Burns, who responds with wonderfully written apologies that
promise nothing. “The new F-Line is popular beyond
expectations…” wrote Mr. Burns, chief apologist for the
MUNIserable transit service in August of 2000. Two years later
and with the addition of some Embarcadero shuttle cars and the
elimination of the idiotic turn-back program (where cars
turned back on Market Street and ignored the Embarcadero), we
find the service is still miserable. In the late afternoon,
the streetcars have long since been filled to full crush
capacity even before they get to Bay Street and blow off all
the rest of the patrons en route to the Ferry Building. The
regulars call it going “Express.”
One of the reasons the line is so crowded is
that in addition to all those commuters who used to suffer the
same indignities when MUNI erratically operated the service
with the 32 bus line, we now have tourists out to enjoy the
Disneyland feel of historic trolleys. But worse than that,
these nifty little suckers break down a lot, so the full quota
of cars can’t go out. So what does MUNI do about this? The
Australians would say, “two fifths of bugger all.” And the
result is there are fewer cars in service, so you have to get
even more people on them, achieving full crush capacity
sooner, so they go “express” even earlier, which irritates
the living daylights out of all those waiting further down the
line.
So why do these cars break down? Streetcars,
like most vehicles, have a standard capacity design load,
where they operate comfortably and reliably. However, no one
designs a system to operate continuously at the upper end –
it’s just not practical to overbuild by that much of a
margin.
Therefore, due to the heavy patronage
and erratic service, our streetcars have to cram in lots of
standees (and people are heavy), but this puts the traction
motors, suspension and braking systems operating closer to
their upper end design limits. When you operate at the limit
every stinking workday (as these cars do), the cars will fail
sooner. Remember, most of these streetcars were built in the
1950s or earlier and are being pushed really hard (even though
recently rebuilt).
Some types can be loaded heavier than
others. The orange Milan (Italy) cars from the 1920s have an
interior that only BART would want to emulate with its new “shorter
trains save money” policy. You see this interior design has
eliminated lots of seats by placing a bench along both sides
of the car body, leaving a huge space for standees and making
it the ideal type of car for the F-Line. Given the price
($10,000 a copy) we can probably put up with these clunky and
incredibly loud cars because we can cram so many extra
passengers in, cheek to jowl. It’s a real “get to know
your neighbor” kind of experience that we could only wish on
MUNI managers.
These bright orange cars were built to an
American design and are known as “Peter Witt” cars, named
after a Cleveland city transit official that designed this
streetcar to be operated with just one man, saving the expense
of having a conductor to collect fares. MUNI, being denser
than a collapsed star, has placed the fare machine where it is
difficult for the motorman to supervise, so a conductor
usually assists with the operation. And of course the
conductor is just taking up standing room, as once the car
gets reasonably full, no one can make their way to the fare
box even if they were inclined to pay for the experience.

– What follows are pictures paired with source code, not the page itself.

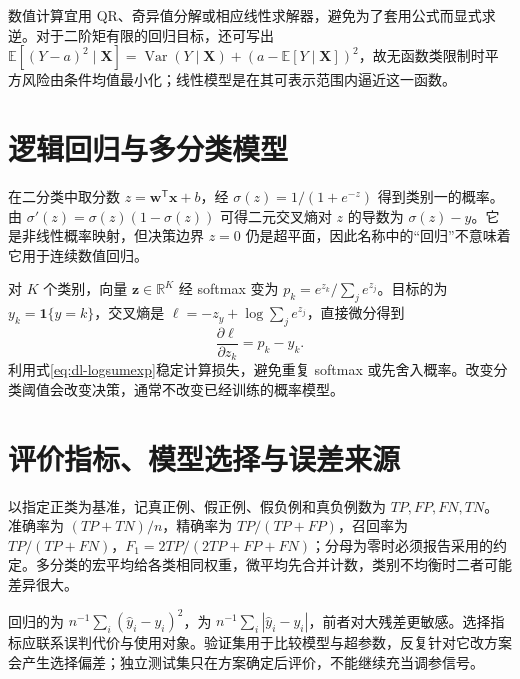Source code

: \documentclass[UTF8,12pt,a4paper,fontset=fandol]{ctexbook}
\begin{document}
数值计算宜用 QR、奇异值分解或相应线性求解器，避免为了套用公式而显式求逆。对于二阶矩有限的回归目标，还可写出 $\mathbb E[(Y-a)^2\mid\mathbf X]=\operatorname{Var}(Y\mid\mathbf X)+(a-\mathbb E[Y\mid\mathbf X])^2$，故无函数类限制时平方风险由条件均值最小化；线性模型是在其可表示范围内逼近这一函数。

\section{逻辑回归与多分类模型}
在二分类中取分数 $z=\mathbf w^\mathsf T\mathbf x+b$，经 $\sigma(z)=1/(1+e^{-z})$ 得到类别一的概率。由 $\sigma'(z)=\sigma(z)(1-\sigma(z))$ 可得二元交叉熵对 $z$ 的导数为 $\sigma(z)-y$。它是非线性概率映射，但决策边界 $z=0$ 仍是超平面，因此名称中的“回归”不意味着它用于连续数值回归。

对 $K$ 个类别，向量 $\mathbf z\in\mathbb R^K$ 经 softmax 变为 $p_k=e^{z_k}/\sum_je^{z_j}$。目标的为 $y_k=\mathbf1\{y=k\}$，交叉熵是 $\ell=-z_y+\log\sum_je^{z_j}$，直接微分得到
\begin{equation}
\frac{\partial\ell}{\partial z_k}=p_k-y_k.
\label{eq:dl-softmax-gradient}
\end{equation}
利用式\eqref{eq:dl-logsumexp}稳定计算损失，避免重复 softmax 或先舍入概率。改变分类阈值会改变决策，通常不改变已经训练的概率模型。

\section{评价指标、模型选择与误差来源}
以指定正类为基准，记真正例、假正例、假负例和真负例数为 $TP,FP,FN,TN$。准确率为 $(TP+TN)/n$，精确率为 $TP/(TP+FP)$，召回率为 $TP/(TP+FN)$，$F_1=2TP/(2TP+FP+FN)$；分母为零时必须报告采用的约定。多分类的宏平均给各类相同权重，微平均先合并计数，类别不均衡时二者可能差异很大。

回归的为 $n^{-1}\sum_i(\widehat y_i-y_i)^2$，为 $n^{-1}\sum_i|\widehat y_i-y_i|$，前者对大残差更敏感。选择指标应联系误判代价与使用对象。验证集用于比较模型与超参数，反复针对它改方案会产生选择偏差；独立测试集只在方案确定后评价，不能继续充当调参信号。
\end{document}

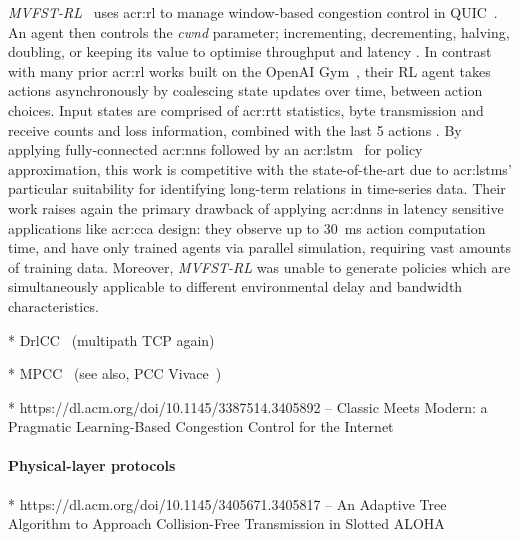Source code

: \emph{MVFST-RL}~\parencite{DBLP:journals/corr/abs-1910-04054} uses \gls{acr:rl} to manage window-based congestion control in QUIC~\parencite{DBLP:conf/sigcomm/LangleyRWVKZYKS17}.
An agent then controls the \emph{cwnd} parameter; incrementing, decrementing, halving, doubling, or keeping its value \prllitact{} to optimise throughput and latency \prllitreward.
In contrast with many prior \gls{acr:rl} works built on the OpenAI Gym~\parencite{DBLP:journals/corr/BrockmanCPSSTZ16}, their RL agent takes actions asynchronously by coalescing state updates over time, between action choices.
Input states are comprised of \gls{acr:rtt} statistics, byte transmission and receive counts and loss information, combined with the last \num{5} actions \prllitstate.
By applying fully-connected \glspl{acr:nn} followed by an \gls{acr:lstm}~\parencite{DBLP:journals/neco/HochreiterS97} for policy approximation, this work is competitive with the state-of-the-art due to \glspl{acr:lstm}' particular suitability for identifying long-term relations in time-series data.
Their work raises again the primary drawback of applying \glspl{acr:dnn} in latency sensitive applications like \gls{acr:cca} design: they observe up to \qty{30}{\milli\second} action computation time, and have only trained agents via parallel simulation, requiring vast amounts of training data.
Moreover, \emph{MVFST-RL} was unable to generate policies which are simultaneously applicable to different environmental delay and bandwidth characteristics.

* DrlCC~\parencite{DBLP:journals/jsac/XuTYWX19} (multipath TCP again)

* MPCC~\parencite{DBLP:conf/conext/GiladSGRS20} (see also, PCC Vivace~\parencite{DBLP:conf/nsdi/DongLZGS15,DBLP:conf/nsdi/DongMZAGGS18})

* https://dl.acm.org/doi/10.1145/3387514.3405892 -- Classic Meets Modern: a Pragmatic Learning-Based Congestion Control for the Internet

\paragraph{Physical-layer protocols}
* https://dl.acm.org/doi/10.1145/3405671.3405817 -- An Adaptive Tree Algorithm to Approach Collision-Free Transmission in Slotted ALOHA

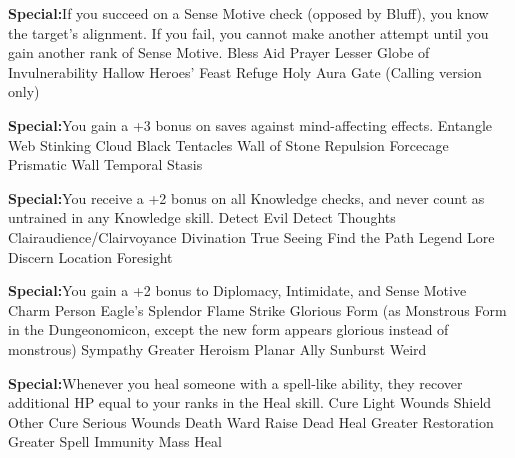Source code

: \textbf{Special:}{If you succeed on a Sense Motive check (opposed by Bluff), you know the target's alignment. If you fail, you cannot make another attempt until you gain another rank of Sense Motive.}
\sphere
{Bless}
{Aid}
{Prayer}
{Lesser Globe of Invulnerability}
{Hallow}
{Heroes' Feast}
{Refuge}
{Holy Aura}
{Gate (Calling version only)}

\textbf{Special:}{You gain a +3 bonus on saves against mind-affecting effects.}
\sphere
{Entangle}
{Web}
{Stinking Cloud}
{Black Tentacles}
{Wall of Stone}
{Repulsion}
{Forcecage}
{Prismatic Wall}
{Temporal Stasis}

\textbf{Special:}{You receive a +2 bonus on all Knowledge checks, and never count as untrained in any Knowledge skill.}
\sphere
{Detect Evil}
{Detect Thoughts}
{Clairaudience/Clairvoyance}
{Divination}
{True Seeing}
{Find the Path}
{Legend Lore}
{Discern Location}
{Foresight}

\textbf{Special:}{You gain a +2 bonus to Diplomacy, Intimidate, and Sense Motive}
\sphere
{Charm Person}
{Eagle's Splendor}
{Flame Strike}
{Glorious Form (as Monstrous Form in the Dungeonomicon, except the new form appears glorious instead of monstrous)}
{Sympathy}
{Greater Heroism}
{Planar Ally}
{Sunburst}
{Weird}

\textbf{Special:}{Whenever you heal someone with a spell-like ability, they recover additional HP equal to your ranks in the Heal skill.}
\sphere
{Cure Light Wounds}
{Shield Other}
{Cure Serious Wounds}
{Death Ward}
{Raise Dead}
{Heal}
{Greater Restoration}
{Greater Spell Immunity}
{Mass Heal}
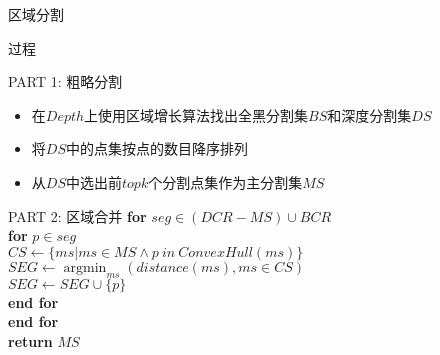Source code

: \documentclass[xcolor=table,notheorems,compress,blue]{beamer}
\begin{document}
	\begin{frame}{区域分割}
		\vspace{-10pt}
		\begin{exampleblock}{过程}
		\end{exampleblock}
		\vspace{-18pt}
		\begin{exampleblock}{\small{PART 1: 粗略分割}}
			\begin{itemize}
				\item 在$Depth$上使用区域增长算法找出全黑分割集$BS$和深度分割集$DS$ 
				\item 将$DS$中的点集按点的数目降序排列
				\item 从$DS$中选出前$topk$个分割点集作为主分割集$MS$
			\end{itemize}
		\end{exampleblock}
		\vspace{-15pt}
		\begin{exampleblock}{\small{PART 2: 区域合并}}
			\textbf{for} {$seg \in  (DCR - MS) \cup BCR$}
			\\ \quad \textbf{for} {$p \in seg$}
			\\ \quad \quad $CS \leftarrow \{ms|ms \in MS \wedge p\ in\ ConvexHull(ms)\}$
			\\ \quad \quad $SEG \leftarrow \mathop{\arg\min}_{ms}(distance(ms), ms\in CS)$	
			\\ \quad \quad $SEG \leftarrow SEG \cup \{p\}$
			\\ \quad \textbf{end for}
			\\ \textbf{end for} 
			\\ \textbf{return} $MS$
		\end{exampleblock}
	\end{frame}
	
\end{document}
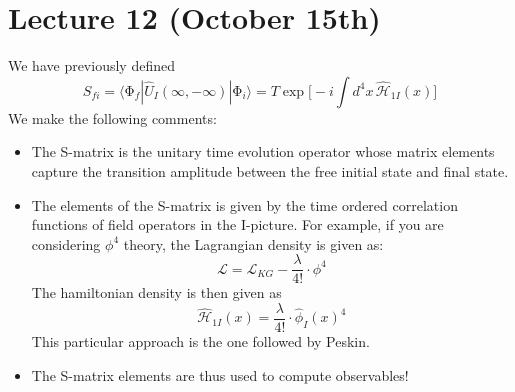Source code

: \section{Lecture 12 (October 15th)}
\begin{rmk}
We have previously defined
\[S_{fi}=\langle \mathrm{\Phi} _{f}|\hat{U}_{I}(\infty ,-\infty )|\mathrm{\Phi} _{i}\rangle =T\exp \Big[-i\int d^{4}x\,\hat{\mathcal{H}}_{1I}(x)\Big]\]
We make the following comments:
\begin{itemize}
\item[(i)] The S-matrix is the unitary time evolution operator whose matrix elements capture the transition amplitude between the free initial state and final state.
\item[(ii)] The elements of the S-matrix is given by the time ordered correlation functions of field operators in the I-picture. For example, if you are considering $\phi ^{4}$ theory, the Lagrangian density is given as:
\[\mathcal{L}=\mathcal{L}_{KG}-\dfrac{\lambda }{4!}\cdot \phi ^{4}\]
The hamiltonian density is then given as
\[\hat{\mathcal{H}}_{1I}(x)=\dfrac{\lambda }{4!}\cdot \hat{\phi }_{I}(x)^{4} \]
This particular approach is the one followed by Peskin.
\item[(iii)] The S-matrix elements are thus used to compute observables! 
\end{itemize}
\end{rmk}
\vspace{2ex}
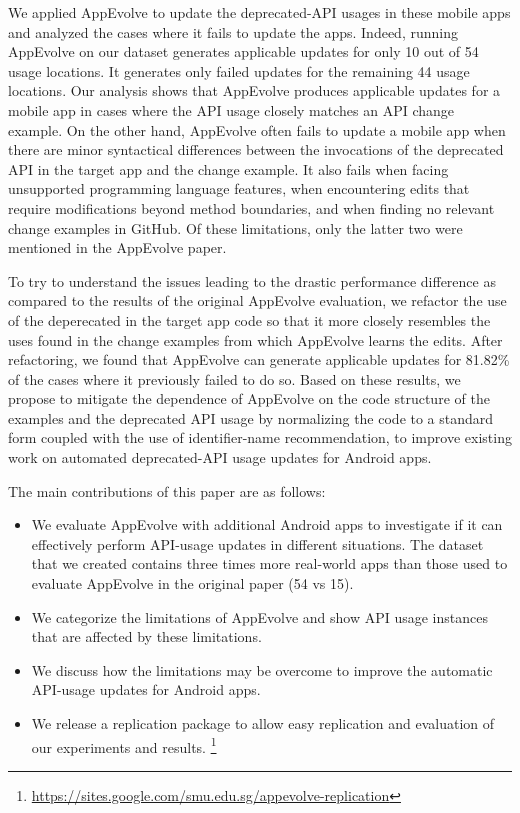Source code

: We applied AppEvolve to update the deprecated-API usages in these mobile
apps and analyzed the cases where it fails to update the apps. Indeed,
running AppEvolve on our dataset generates applicable updates for only 10
out of 54 usage locations.  It generates only failed updates for the
remaining 44 usage locations. Our analysis shows that AppEvolve produces
applicable updates for a mobile app in cases where the API usage closely
matches an API change example.  On the other hand, AppEvolve often fails to
update a mobile app when there are minor syntactical differences between
the invocations of the deprecated API in the target app and the change
example.  It also fails when facing unsupported  programming language features, when encountering edits
that require modifications beyond method boundaries, and when finding no
relevant change examples in GitHub.  Of these limitations, only the latter
two were mentioned in the AppEvolve paper.

To try to understand the issues leading to the drastic performance
difference as compared to the results of the original AppEvolve evaluation,
we refactor the use of the deperecated in the target app code so that it
more closely resembles the uses found in the change examples from which
AppEvolve learns the edits.  After refactoring, we found that AppEvolve can
generate applicable updates for 81.82\% of the cases where it previously
failed to do so.  Based on these results, we propose to mitigate the
dependence of AppEvolve on the code structure of the examples and the
deprecated API usage by normalizing the code to a standard form coupled
with the use of identifier-name recommendation, to improve existing work on
automated deprecated-API usage updates for Android apps.

The main contributions of this paper are as follows:
\begin{itemize}
	\item We  evaluate AppEvolve with additional Android apps to investigate if it can effectively perform API-usage updates in different situations. The dataset that we created contains three times more real-world apps than those used to evaluate AppEvolve in the original paper (54 vs 15).
	\item We categorize the limitations of AppEvolve and show API usage
	instances that are affected by these limitations.
	\item We discuss how the limitations may be overcome to improve the automatic API-usage updates for Android apps.
	\item We release a replication package to allow easy replication
	and evaluation of our experiments and results. 
\footnote{\url{https://sites.google.com/smu.edu.sg/appevolve-replication}}
	 
\end{itemize}

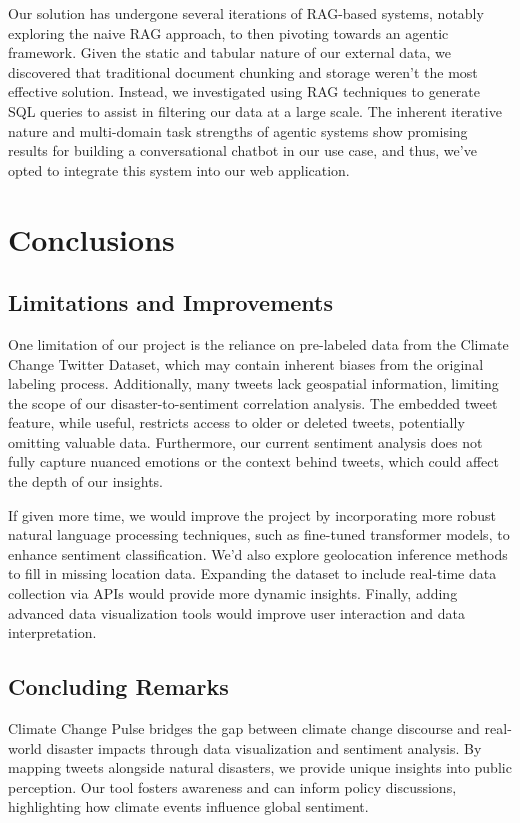 \documentclass[pdflatex,sn-mathphys-num]{sn-jnl}%
\theoremstyle{thmstyleone}%
\theoremstyle{thmstyletwo}%
\theoremstyle{thmstylethree}%
\begin{document}
Our solution has undergone several iterations of RAG-based systems, notably exploring the naive RAG approach, to then pivoting towards an agentic framework. Given the static and tabular nature of our external data, we discovered that traditional document chunking and storage weren't the most effective solution. Instead, we investigated using RAG techniques to generate SQL queries to assist in filtering our data at a large scale. The inherent iterative nature and multi-domain task strengths of agentic systems show promising results for building a conversational chatbot in our use case, and thus, we've opted to integrate this system into our web application.

\section{Conclusions}\label{section6}
\subsection{Limitations and Improvements}\label{subsec15}
One limitation of our project is the reliance on pre-labeled data from the Climate Change Twitter Dataset, which may contain inherent biases from the original labeling process. Additionally, many tweets lack geospatial information, limiting the scope of our disaster-to-sentiment correlation analysis. The embedded tweet feature, while useful, restricts access to older or deleted tweets, potentially omitting valuable data. Furthermore, our current sentiment analysis does not fully capture nuanced emotions or the context behind tweets, which could affect the depth of our insights.

If given more time, we would improve the project by incorporating more robust natural language processing techniques, such as fine-tuned transformer models, to enhance sentiment classification. We’d also explore geolocation inference methods to fill in missing location data. Expanding the dataset to include real-time data collection via APIs would provide more dynamic insights. Finally, adding advanced data visualization tools would improve user interaction and data interpretation.

\subsection{Concluding Remarks}\label{subsec16}
Climate Change Pulse bridges the gap between climate change discourse and real-world disaster impacts through data visualization and sentiment analysis. By mapping tweets alongside natural disasters, we provide unique insights into public perception. Our tool fosters awareness and can inform policy discussions, highlighting how climate events influence global sentiment.
\end{document}
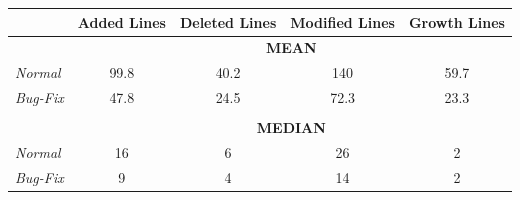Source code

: \begin{table}[H]
	\centering
	\begin{tabular}{@{}lcccc@{}}
		\toprule
		& \multicolumn{1}{l}{\textbf{Added Lines}} & \multicolumn{1}{l}{\textbf{Deleted Lines}} & \multicolumn{1}{l}{\textbf{Modified Lines}} & \multicolumn{1}{l}{\textbf{Growth Lines}} \\ \midrule
		& \multicolumn{4}{c}{\textbf{MEAN}}                                                                                                                                               \\
		\textit{Normal}  & 99.8                                     & 40.2                                       & 140                                         & 59.7                                      \\
		\textit{Bug-Fix} & 47.8                                     & 24.5                                       & 72.3                                        & 23.3                                      \\
		& \multicolumn{1}{l}{}                     & \multicolumn{1}{l}{}                       & \multicolumn{1}{l}{}                        & \multicolumn{1}{l}{}                      \\
		& \multicolumn{4}{c}{\textbf{MEDIAN}}                                                                                                                                             \\
		\textit{Normal}  & 16                                       & 6                                          & 26                                          & 2                                         \\
		\textit{Bug-Fix} & 9                                        & 4                                          & 14                                          & 2                                         \\ \bottomrule
	\end{tabular}
\end{table}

And what were they thinking when they
designed ugly, modern transit shelters to complement the
historic light poles, old-style paving and antique streetcars?
And mounted on these hideous shelters is a “schedule” that
advises in rush hour we can expect a streetcar once every
seven minutes (maybe in your dreams). And what’s worse is
that the streetcar operators each have a schedule, defining
the time that they are expected to be at each ugly station.
However, the public is not to be trusted with that sort of
thing (even though the Australians have had scheduled trams in
Melbourne for years). It appears that MUNI is concerned that
publishing a schedule might create expectations. Trust me on
this one, no one who rides the F-Line has any expectations,
other than the sure knowledge that one should leave enough
time to walk to one’s destination (the regulars refer to
this as “the MUNI exercise program”).
Is there a solution? Of course there is. We
could hire any number of campaign-contributing, sole-sourced
(without competitive bidding) transit consultants to help out,
like they did during the BIG meltdown. Consultants essentially
borrow your watch and tell you what time it is (for lots of
pay, of course). So the consultants would eventually get
around to asking the streetcar operators for their opinions.
An operator would say, “Gee boss, it’s
kind of rough in the evening, even when we are not short of
cars. How about grabbing some of the empty buses deadheading
up and down the Embarcadero and run them in service on the
right-of-way? They won’t lose much time because they’ll
bypass the traffic and that’ll take the pressure off, where
we might stick to the schedule.” And guess what? With the
crush loadings reduced, the streetcars might last longer and
the tourists might have a better impression of our fair city.
Short of that, the abused F-Line riders can
only hope that the Chief Apologist for MUNI will wander down
about 5:15 p.m. and take a ride with us and really get to know
how much we enjoy the historic streetcar service and what a
terrific success it all is. Watch your wallet though; those
crowds make pickpocket work a lot easier.